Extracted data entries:
================================

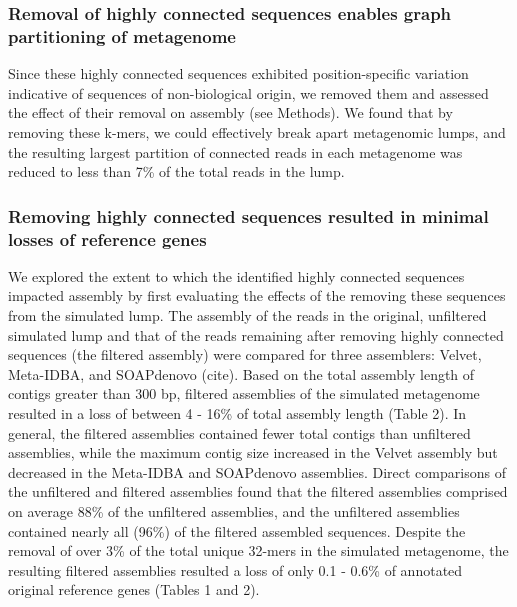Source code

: \documentclass[10pt]{article}
\begin{document}
\subsubsection*{Removal of highly connected sequences enables graph partitioning of metagenome}

Since these highly connected sequences exhibited position-specific
variation indicative of sequences of non-biological origin, we removed
them and assessed the effect of their removal on assembly
(see Methods).  We
found that by removing these k-mers, we could effectively break apart
metagenomic lumps, and the resulting largest partition of connected
reads in each metagenome was reduced to less than 7\% of the total
reads in the lump.
%

\subsubsection*{Removing highly connected sequences resulted in minimal losses of reference genes}

We explored the extent
to which the identified highly connected
sequences impacted assembly by first evaluating the effects of the
removing these sequences from the simulated lump.  The assembly of the reads in the original,
unfiltered simulated lump and that of the reads remaining after
removing highly connected sequences (the filtered assembly) were
compared for three assemblers: Velvet, Meta-IDBA, and SOAPdenovo (cite).
Based on the total assembly length of contigs greater than 300 bp,
filtered assemblies of the simulated metagenome resulted in a loss of
between 4 - 16\% of total assembly length (Table 2).  In general, the
filtered assemblies contained fewer total contigs than unfiltered
assemblies, while the maximum contig size increased in the Velvet
assembly but decreased in the Meta-IDBA and SOAPdenovo assemblies.
Direct comparisons of the unfiltered and filtered assemblies found
that the filtered assemblies comprised on average 88\% of the
unfiltered assemblies, and the unfiltered assemblies contained nearly
all (96\%) of the filtered assembled sequences.  Despite the removal
of over 3\% of the total unique 32-mers in the simulated metagenome,
the resulting filtered assemblies resulted a loss of only 0.1 -
0.6\% of annotated original reference genes (Tables 1 and 2).
\end{document}
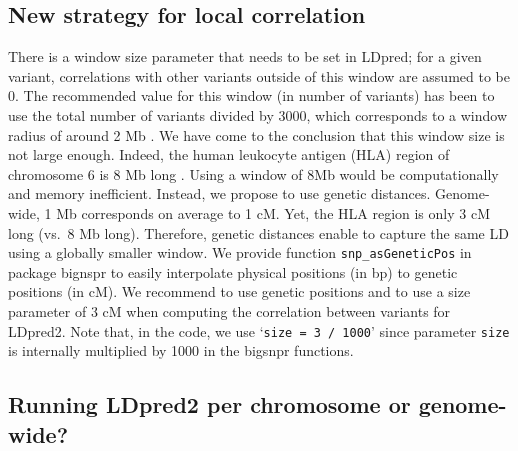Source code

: \documentclass{bioinfo}
\begin{document}
\begin{methods}
\subsection*{New strategy for local correlation}

There is a window size parameter that needs to be set in LDpred; for a given variant, correlations with other variants outside of this window are assumed to be 0.
The recommended value for this window (in number of variants) has been to use the total number of variants divided by 3000, which corresponds to a window radius of around 2 Mb \cite[]{vilhjalmsson2015modeling}.
We have come to the conclusion that this window size is not large enough. Indeed, the human leukocyte antigen (HLA) region of chromosome 6 is 8 Mb long \cite[]{price2008long}. 
Using a window of 8Mb would be computationally and memory inefficient.
Instead, we propose to use genetic distances. Genome-wide, 1 Mb corresponds on average to 1 cM. Yet, the HLA region is only 3 cM long (vs.\ 8 Mb long).
Therefore, genetic distances enable to capture the same LD using a globally smaller window.
We provide function \texttt{snp\_asGeneticPos} in package bignspr to easily interpolate physical positions (in bp) to genetic positions (in cM).
We recommend to use genetic positions and to use a size parameter of 3 cM when computing the correlation between variants for LDpred2. 
Note that, in the code, we use `\texttt{size = 3 / 1000}' since parameter \texttt{size} is internally multiplied by 1000 in the bigsnpr functions.


\subsection*{Running LDpred2 per chromosome or genome-wide?}\label{sec:bychr}


\end{methods}
\end{document}
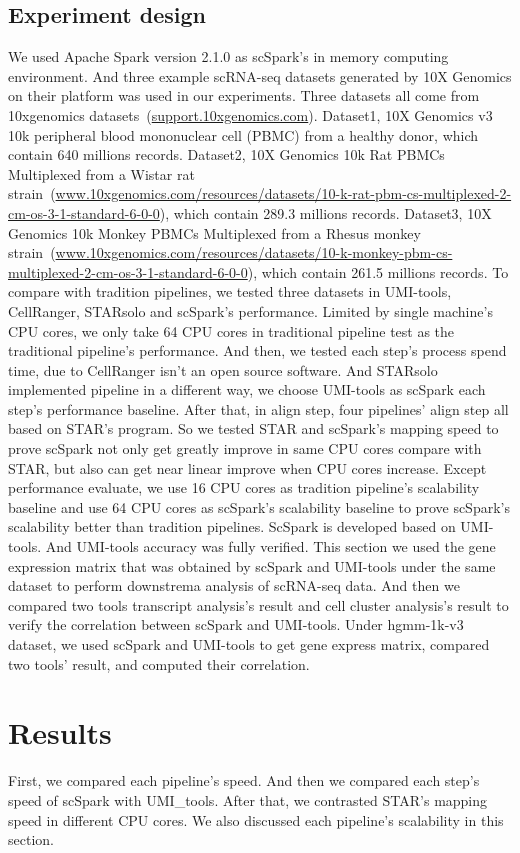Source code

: \documentclass[conference]{IEEEtran}
\begin{document}
\subsection{Experiment design}
We used Apache Spark version 2.1.0 as scSpark's in memory computing environment.
And three example scRNA-seq datasets generated by 10X Genomics on their platform was used in our experiments.
Three datasets all come from 10xgenomics datasets~(\url{support.10xgenomics.com}).
Dataset1, 10X Genomics v3 10k peripheral blood mononuclear cell (PBMC) from a healthy donor, which contain 640 millions records.
Dataset2, 10X Genomics 10k Rat PBMCs Multiplexed from a  Wistar rat strain~(\url{www.10xgenomics.com/resources/datasets/10-k-rat-pbm-cs-multiplexed-2-cm-os-3-1-standard-6-0-0}), which contain 289.3 millions records.
Dataset3, 10X Genomics 10k Monkey PBMCs Multiplexed from a Rhesus monkey strain~(\url{www.10xgenomics.com/resources/datasets/10-k-monkey-pbm-cs-multiplexed-2-cm-os-3-1-standard-6-0-0}), which contain 261.5 millions records.
To compare with tradition pipelines, we tested three datasets in UMI-tools, CellRanger, STARsolo and scSpark's performance.
Limited by single machine's CPU cores, we only take 64 CPU cores in traditional pipeline test as the traditional pipeline's performance.
And then, we tested each step's process spend time, due to CellRanger isn't an open source software.
And STARsolo implemented pipeline in a different way, we choose UMI-tools as scSpark each step's performance baseline.
After that, in align step, four pipelines' align step all based on STAR's program.
So we tested STAR and scSpark's mapping speed to prove scSpark not only get greatly improve in same CPU cores compare with STAR, but also can get near linear improve when CPU cores increase.
Except performance evaluate, we use 16 CPU cores as tradition pipeline's scalability baseline and use 64 CPU cores as scSpark's scalability baseline to prove scSpark's scalability better than tradition pipelines.
ScSpark is developed based on UMI-tools. 
And UMI-tools accuracy was fully verified. 
This section we used the gene expression matrix that was obtained by scSpark and UMI-tools under the same dataset to perform downstrema analysis of scRNA-seq data. 
And then we compared two tools transcript analysis's result and cell cluster analysis's result to verify the correlation between scSpark and UMI-tools. 
Under hgmm-1k-v3 dataset, we used scSpark and UMI-tools to get gene express matrix, compared two tools' result, and computed their correlation.

\section{Results}
First, we compared each pipeline's speed.
And then we compared each step's speed of scSpark with UMI\_tools.
After that, we contrasted STAR's mapping speed in different CPU cores.
We also discussed each pipeline's scalability in this section.
\end{document}
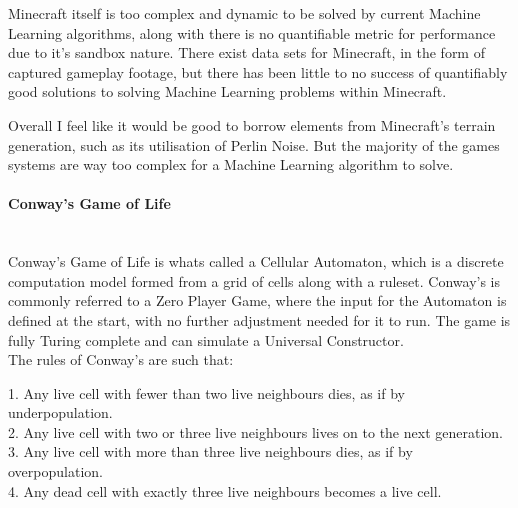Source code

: \begin{flushleft}
                    Minecraft itself is too complex and dynamic to be solved by current Machine Learning algorithms, along with there is no quantifiable 
                    metric for performance due to it's sandbox nature. There exist data sets for Minecraft, in the form of captured gameplay footage, but
                    there has been little to no success of quantifiably good solutions to solving Machine Learning problems within Minecraft. \\

                    \vspace{0.2cm}

                    Overall I feel like it would be good to borrow elements from Minecraft's terrain generation, such as its utilisation of Perlin Noise.
                    But the majority of the games systems are way too complex for a Machine Learning algorithm to solve. \\

                \paragraph{Conway's Game of Life} \mbox{} \\
                    \vspace{0.2cm}
                    Conway's Game of Life is whats called a Cellular Automaton, which is a discrete computation model formed from a grid of cells along with 
                    a ruleset. Conway's is commonly referred to a Zero Player Game, where the input for the Automaton is defined at the start, with no
                    further adjustment needed for it to run. The game is fully Turing complete and can simulate a Universal Constructor. \\
                    \vspace{0.2cm}
                    The rules of Conway's are such that: \\

                    \vspace{0.2cm}
                    \begin{addmargin}[2em]{0em}
                        \large
                        1. Any live cell with fewer than two live neighbours dies, as if by underpopulation. \\
                        2. Any live cell with two or three live neighbours lives on to the next generation. \\
                        3. Any live cell with more than three live neighbours dies, as if by overpopulation. \\
                        4. Any dead cell with exactly three live neighbours becomes a live cell. \\
                    \end{addmargin}


\end{flushleft}

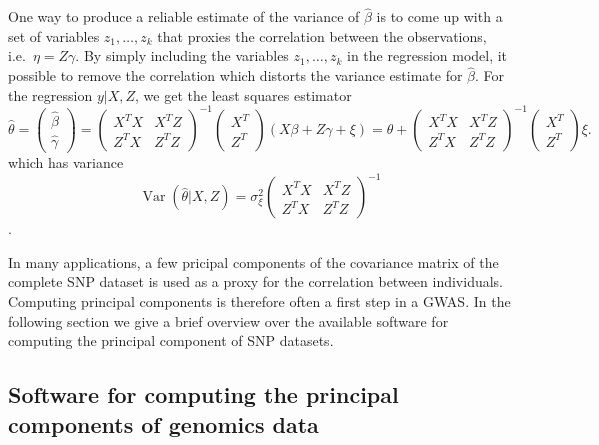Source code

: \documentclass[review]{siamart0516}
\DeclareMathOperator{\Var}{Var}
\begin{document}
One way to produce a reliable estimate of the variance of $\hat{\beta}$ is to come up with a set of variables $z_1,\dots,z_k$ that proxies the correlation between the observations, i.e.\ $\eta=Z\gamma$. By simply including the variables $z_1,\dots,z_k$ in the regression model, it possible to remove the correlation which distorts the variance estimate for $\hat{\beta}$. For the regression $y|X,Z$, we get the least squares estimator
\begin{equation*}
    \hat{\theta} = \begin{pmatrix}\hat{\beta} \\ \hat{\gamma}\end{pmatrix} =
    \begin{pmatrix}
        X^TX & X^TZ \\ Z^TX & Z^TZ
    \end{pmatrix}^{-1}
    \begin{pmatrix}
        X^T \\ Z^T
    \end{pmatrix}
    (X\beta + Z\gamma + \xi)=
    \theta +
            \begin{pmatrix}
        X^TX & X^TZ \\ Z^TX & Z^TZ
    \end{pmatrix}^{-1}
    \begin{pmatrix}
        X^T \\ Z^T
    \end{pmatrix}\xi.
\end{equation*}
which has variance
\begin{equation*}
    \Var(\hat{\theta}|X,Z)=\sigma_\xi^2
        \begin{pmatrix} X^TX & X^TZ \\ Z^TX & Z^TZ \end{pmatrix}^{-1}
\end{equation*}.

In many applications, a few pricipal components of the covariance matrix of the complete SNP dataset is used as a proxy for the correlation between individuals. Computing principal components is therefore often a first step in a GWAS. In the following section we give a brief overview over the available software for computing the principal component of SNP datasets.


\subsection{Software for computing the principal components of genomics data}
\end{document}
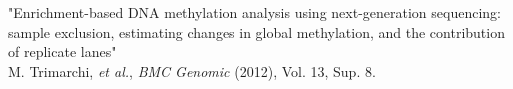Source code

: "Enrichment-based DNA methylation analysis using next-generation sequencing:
sample exclusion, estimating changes in global methylation, and the contribution of replicate lanes" \\
\small{M. Trimarchi, \textit{et al.}, \textit{BMC Genomic} (2012), Vol. 13, Sup. 8.} \\
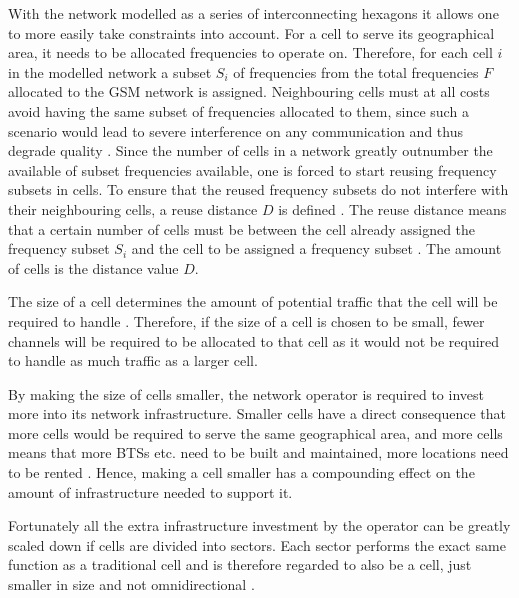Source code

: With the network modelled as a series of interconnecting hexagons it allows one to more easily take constraints into account. For a cell to serve its geographical area, it needs to be allocated frequencies to operate on. Therefore, for each cell $i$ in the modelled network a subset $S_i$ of frequencies from the total frequencies $F$ allocated to the GSM network is assigned\cite{GSMArchitectureProtocolsServices}. Neighbouring cells must at all costs avoid having the same subset of frequencies allocated to them, since such a scenario would lead to severe interference on any communication and thus degrade quality \cite{GSMArchitectureProtocolsServices}.
Since the number of cells in a network greatly outnumber the available of subset frequencies available, one is forced to start reusing frequency subsets in cells. To ensure that the reused frequency subsets do not interfere with their neighbouring cells, a reuse distance $D$ is defined \cite{GSMArchitectureProtocolsServices}. The reuse distance means that a certain number of cells must be between the cell already assigned the frequency subset $S_i$ and the cell to be assigned a frequency subset \cite{GSMArchitectureProtocolsServices}. The amount of cells is the distance value $D$.

The size of a cell determines the amount of potential traffic that the cell will be required to handle \cite{GSM92,Eisenblatter,GSMArchitectureProtocolsServices}. Therefore, if the size of a cell is chosen to be small, fewer channels will be required to be allocated to that cell as it would not be required to handle as much traffic as a larger cell. 

By making the size of cells smaller, the network operator is required to invest more into its network infrastructure. Smaller cells have a direct consequence that more cells would be required to serve the same geographical area, and more cells means that more BTSs etc. need to be built and maintained, more locations need to be rented \cite{GSMArchitectureProtocolsServices}. Hence, making a cell smaller has a compounding effect on the amount of infrastructure needed to support it.

Fortunately all the extra infrastructure investment by the operator can be greatly scaled down if cells are divided into sectors\label{def:cellsector}. Each sector performs the exact same function as a traditional cell and is therefore regarded to also be a cell, just smaller in size and not omnidirectional \cite{GSMArchitectureProtocolsServices,GSM92,GSMSysEngin}. 

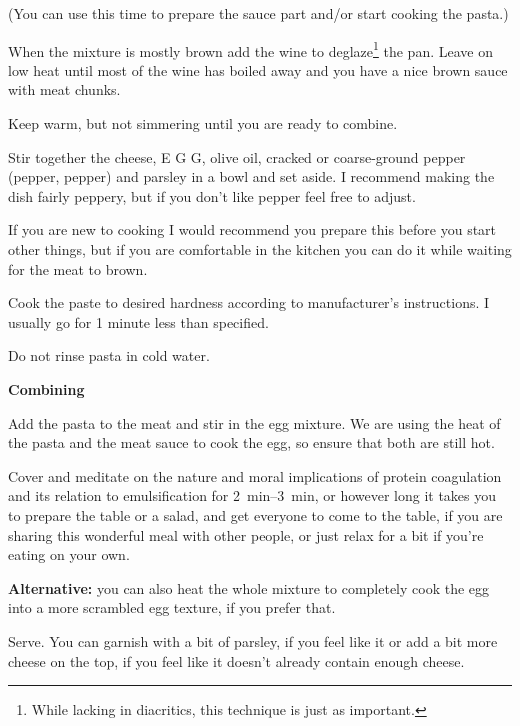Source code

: \begin{recipe}
{    (You can use this time to prepare the sauce part and/or start cooking the pasta.)
    
    \step When the mixture is mostly brown add the wine to deglaze\footnote{While lacking in diacritics, this technique is just as important.} the pan. Leave on low heat until most of the wine has boiled away and you have a nice brown sauce with meat chunks.

    \step Keep warm, but not simmering until you are ready to combine.
    
    \vspace{1em}

    \step Stir together the cheese, E G G, olive oil, cracked or coarse-ground pepper (pepper, pepper) and parsley in a bowl and set aside. I recommend making the dish fairly peppery, but if you don’t like pepper feel free to adjust.
    
    If you are new to cooking I would recommend you prepare this before you start other things, but if you are comfortable in the kitchen you can do it while waiting for the meat to brown.

    \step Cook the paste to desired hardness according to manufacturer's instructions. I usually go for 1 minute less than specified.
    
    \step Do not rinse pasta in cold water.
    
    \vspace{1em}
    {\large\textbf{Combining}}
    
    \step Add the pasta to the meat and stir in the egg mixture. We are using the heat of the pasta and the meat sauce to cook the egg, so ensure that both are still hot.
    
    \step Cover and meditate on the nature and moral implications of protein coagulation and its relation to emulsification for \SIrange{2}{3}{\minute}, or however long it takes you to prepare the table or a salad, and get everyone to come to the table, if you are sharing this wonderful meal with other people, or just relax for a bit if you’re eating on your own.

    \textbf{Alternative:} you can also heat the whole mixture to completely cook the egg into a more scrambled egg texture, if you prefer that.

    \step Serve. You can garnish with a bit of parsley, if you feel like it or add a bit more cheese on the top, if you feel like it doesn’t already contain enough cheese.
    }
    
\end{recipe}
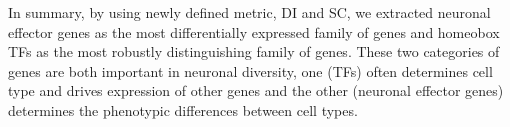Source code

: In summary, by using newly defined metric, DI and SC, we extracted neuronal effector genes as the most differentially expressed family of genes and homeobox TFs as the most robustly distinguishing family of genes. These two categories of genes are both important in neuronal diversity, one (TFs) often determines cell type and drives expression of other genes and the other (neuronal effector genes) determines the phenotypic differences between cell types. 




















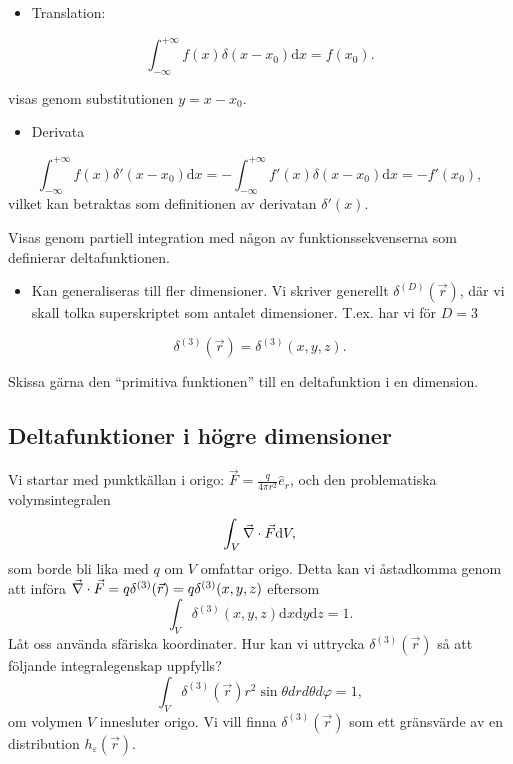 \documentclass[%
oneside,                 %
final,                   %
10pt]{article}
\newenvironment{warning_mdfboxadmon}[1][]{
\begin{warning_mdfboxmdframed}[frametitle=#1]
}
{
\end{warning_mdfboxmdframed}
}
\begin{document}
\begin{itemize}
\item Translation: 
\end{itemize}

\noindent
$$
\int_{-\infty}^{+\infty} f(x) \delta(x-x_0) \mbox{d}x = f(x_0).
$$

\begin{warning_mdfboxadmon}[Kommentar]
visas genom substitutionen $y=x-x_0$.
\end{warning_mdfboxadmon} %


\begin{itemize}
\item Derivata 
\end{itemize}

\noindent
$$
\int_{-\infty}^{+\infty} f(x) \delta'(x-x_0) \mbox{d}x = -\int_{-\infty}^{+\infty} f'(x) \delta(x-x_0) \mbox{d}x = -f'(x_0),
$$
vilket kan betraktas som definitionen av derivatan $\delta'(x)$.


\begin{warning_mdfboxadmon}[Kommentar]
Visas genom partiell integration med någon av funktionssekvenserna som definierar deltafunktionen.
\end{warning_mdfboxadmon} %


\begin{itemize}
\item Kan generaliseras till fler dimensioner. Vi skriver generellt $\delta^{(D)}(\vec{r})$, där vi skall tolka superskriptet som antalet dimensioner. T.ex. har vi för $D=3$ 
\end{itemize}

\noindent
$$
\delta^{(3)}(\vec{r}) = \delta^{(3)}(x,y,z).
$$


\begin{warning_mdfboxadmon}[Rita]
Skissa gärna den ``primitiva funktionen'' till en deltafunktion i en dimension.
\end{warning_mdfboxadmon} %



\subsection*{Deltafunktioner i högre dimensioner}

Vi startar med punktkällan i origo: $\vec{F} = \frac{q}{4 \pi r^2} \hat{e}_r$, och den problematiska volymsintegralen
$$
\int_V \vec{\nabla} \cdot \vec{F} \mbox{d}V,
$$
som borde bli lika med $q$ om $V$ omfattar origo. Detta kan vi åstadkomma genom att införa $\vec{\nabla} \cdot \vec{F} = q \delta^{(3)}(\vec{r}) = q \delta^{(3)}(x,y,z)$ eftersom
$$
\int_V \delta^{(3)}(x,y,z) \mbox{d}x \mbox{d}y \mbox{d}z = 1.
$$
Låt oss använda sfäriska koordinater. Hur kan vi uttrycka $\delta^{(3)}(\vec{r})$ så att följande integralegenskap uppfylls?
$$
\int_V \delta^{(3)}(\vec{r}) r^2 \sin\theta dr d\theta d\varphi = 1,
$$
om volymen $V$ innesluter origo. Vi vill finna $\delta^{(3)}(\vec{r})$ som ett gränsvärde av en distribution $h_\varepsilon(\vec{r})$.
\end{document}
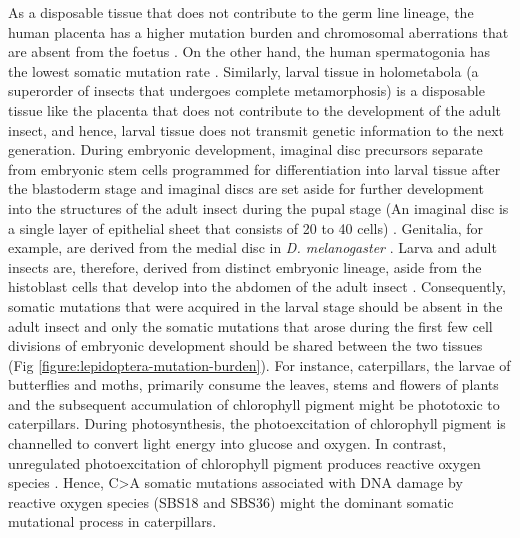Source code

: As a disposable tissue that does not contribute to the germ line lineage, the human placenta has a higher mutation burden and chromosomal aberrations that are absent from the foetus \cite{Coorens2021-ct}. On the other hand, the human spermatogonia has the lowest somatic mutation rate \cite{Rahbari2016-ot}. Similarly, larval tissue in holometabola (a superorder of insects that undergoes complete metamorphosis) is a disposable tissue like the placenta that does not contribute to the development of the adult insect, and hence, larval tissue does not transmit genetic information to the next generation. During embryonic development, imaginal disc precursors separate from embryonic stem cells programmed for differentiation into larval tissue after the blastoderm stage and imaginal discs are set aside for further development into the structures of the adult insect during the pupal stage (An imaginal disc is a single layer of epithelial sheet that consists of 20 to 40 cells) \cite{Wieschaus1976}. Genitalia, for example, are derived from the medial disc in \textit{D. melanogaster} \cite{Bate1993}. Larva and adult insects are, therefore, derived from distinct embryonic lineage, aside from the histoblast cells that develop into the abdomen of the adult insect \cite{Bate1993}. Consequently, somatic mutations that were acquired in the larval stage should be absent in the adult insect and only the somatic mutations that arose during the first few cell divisions of embryonic development should be shared between the two tissues (Fig \ref{figure:lepidoptera-mutation-burden}). For instance, caterpillars, the larvae of butterflies and moths, primarily consume the leaves, stems and flowers of plants and the subsequent accumulation of chlorophyll pigment might be phototoxic to caterpillars. During photosynthesis, the photoexcitation of chlorophyll pigment is channelled to convert light energy into glucose and oxygen. In contrast, unregulated photoexcitation of chlorophyll pigment produces reactive oxygen species \cite{Foyer2018-in}. Hence, C>A somatic mutations associated with DNA damage by reactive oxygen species (SBS18 and SBS36) might the dominant somatic mutational process in caterpillars.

================================

## PROBLEM DETAILS
Transcribe exactly, please, the lines between the start of the records above and the line holding "variation indicative of", counting both of those lines and omitting pictures.

## COMPLETED EXERCISE
Source code

: \documentclass[10pt]{article}
\begin{document}
\subsubsection*{Removal of highly connected sequences enables graph partitioning of metagenome}

Since these highly connected sequences exhibited position-specific
variation indicative of sequences of non-biological origin, we removed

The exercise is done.